Entries shown —
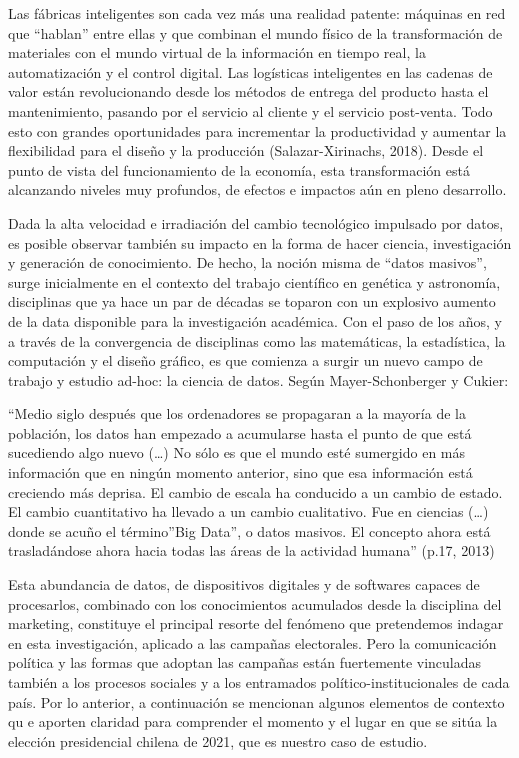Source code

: \documentclass[
  10pt,
  letterpaper,
]{report}
\begin{document}
Las fábricas inteligentes son cada vez más una realidad patente:
máquinas en red que ``hablan'' entre ellas y que combinan el mundo
físico de la transformación de materiales con el mundo virtual de la
información en tiempo real, la automatización y el control digital. Las
logísticas inteligentes en las cadenas de valor están revolucionando
desde los métodos de entrega del producto hasta el mantenimiento,
pasando por el servicio al cliente y el servicio post-venta. Todo esto
con grandes oportunidades para incrementar la productividad y aumentar
la flexibilidad para el diseño y la producción (Salazar-Xirinachs,
2018). Desde el punto de vista del funcionamiento de la economía, esta
transformación está alcanzando niveles muy profundos, de efectos e
impactos aún en pleno desarrollo.

Dada la alta velocidad e irradiación del cambio tecnológico impulsado
por datos, es posible observar también su impacto en la forma de hacer
ciencia, investigación y generación de conocimiento. De hecho, la noción
misma de ``datos masivos'', surge inicialmente en el contexto del
trabajo científico en genética y astronomía, disciplinas que ya hace un
par de décadas se toparon con un explosivo aumento de la data disponible
para la investigación académica. Con el paso de los años, y a través de
la convergencia de disciplinas como las matemáticas, la estadística, la
computación y el diseño gráfico, es que comienza a surgir un nuevo campo
de trabajo y estudio ad-hoc: la ciencia de datos. Según
Mayer-Schonberger y Cukier:

``Medio siglo después que los ordenadores se propagaran a la mayoría de
la población, los datos han empezado a acumularse hasta el punto de que
está sucediendo algo nuevo (\ldots) No sólo es que el mundo esté
sumergido en más información que en ningún momento anterior, sino que
esa información está creciendo más deprisa. El cambio de escala ha
conducido a un cambio de estado. El cambio cuantitativo ha llevado a un
cambio cualitativo. Fue en ciencias (\ldots) donde se acuño el
término''Big Data'', o datos masivos. El concepto ahora está
trasladándose ahora hacia todas las áreas de la actividad humana''
(p.17, 2013)

Esta abundancia de datos, de dispositivos digitales y de softwares
capaces de procesarlos, combinado con los conocimientos acumulados desde
la disciplina del marketing, constituye el principal resorte del
fenómeno que pretendemos indagar en esta investigación, aplicado a las
campañas electorales. Pero la comunicación política y las formas que
adoptan las campañas están fuertemente vinculadas también a los procesos
sociales y a los entramados político-institucionales de cada país. Por
lo anterior, a continuación se mencionan algunos elementos de contexto
qu e aporten claridad para comprender el momento y el lugar en que se
sitúa la elección presidencial chilena de 2021, que es nuestro caso de
estudio.
\end{document}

What you have to do — Wherever a line of the material has the word "trabajo", add it to a tally; give only the final number.

Problem solution — 2